━━ Supplied information

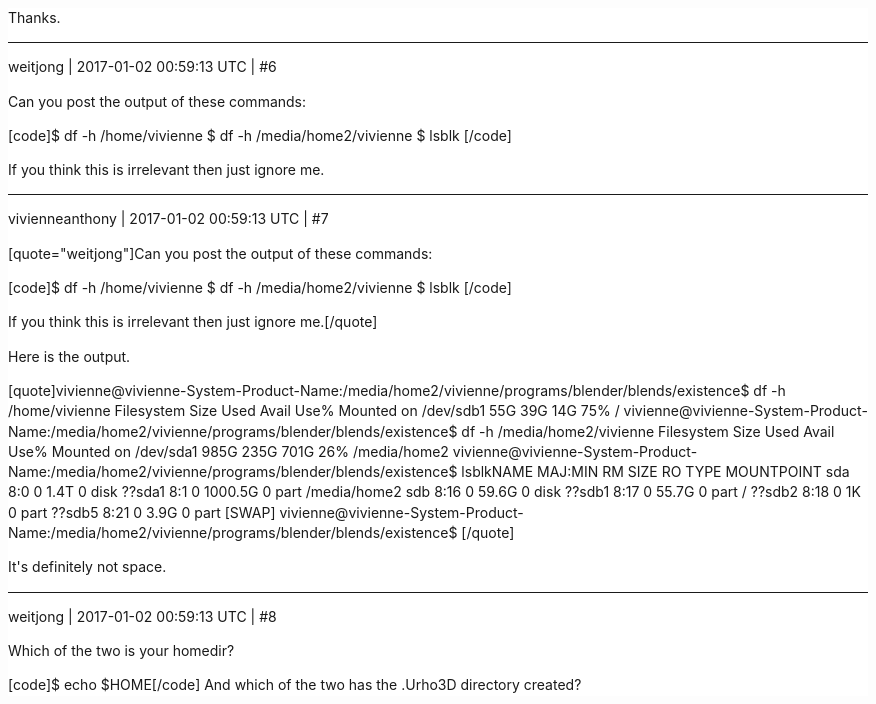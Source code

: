 Thanks.

-------------------------

weitjong | 2017-01-02 00:59:13 UTC | #6

Can you post the output of these commands:

[code]$ df -h /home/vivienne
$ df -h /media/home2/vivienne
$ lsblk
[/code]

If you think this is irrelevant then just ignore me.

-------------------------

vivienneanthony | 2017-01-02 00:59:13 UTC | #7

[quote="weitjong"]Can you post the output of these commands:

[code]$ df -h /home/vivienne
$ df -h /media/home2/vivienne
$ lsblk
[/code]

If you think this is irrelevant then just ignore me.[/quote]

Here is the output.

[quote]vivienne@vivienne-System-Product-Name:/media/home2/vivienne/programs/blender/blends/existence$ df -h /home/vivienne
Filesystem      Size  Used Avail Use% Mounted on
/dev/sdb1        55G   39G   14G  75% /
vivienne@vivienne-System-Product-Name:/media/home2/vivienne/programs/blender/blends/existence$ df -h /media/home2/vivienne
Filesystem      Size  Used Avail Use% Mounted on
/dev/sda1       985G  235G  701G  26% /media/home2
vivienne@vivienne-System-Product-Name:/media/home2/vivienne/programs/blender/blends/existence$ lsblkNAME   MAJ:MIN RM    SIZE RO TYPE MOUNTPOINT
sda      8:0    0    1.4T  0 disk 
??sda1   8:1    0 1000.5G  0 part /media/home2
sdb      8:16   0   59.6G  0 disk 
??sdb1   8:17   0   55.7G  0 part /
??sdb2   8:18   0      1K  0 part 
??sdb5   8:21   0    3.9G  0 part [SWAP]
vivienne@vivienne-System-Product-Name:/media/home2/vivienne/programs/blender/blends/existence$ 
[/quote]

It's definitely not space.

-------------------------

weitjong | 2017-01-02 00:59:13 UTC | #8

Which of the two is your homedir?

[code]$ echo $HOME[/code]
And which of the two has the .Urho3D directory created?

━━━━

Aim of the task: Reproduce every line from the listing above that holds the word "quote".

Exercise result:
[quote="weitjong"]Can you post the output of these commands:
If you think this is irrelevant then just ignore me.[/quote]
[quote]vivienne@vivienne-System-Product-Name:/media/home2/vivienne/programs/blender/blends/existence$ df -h /home/vivienne
[/quote]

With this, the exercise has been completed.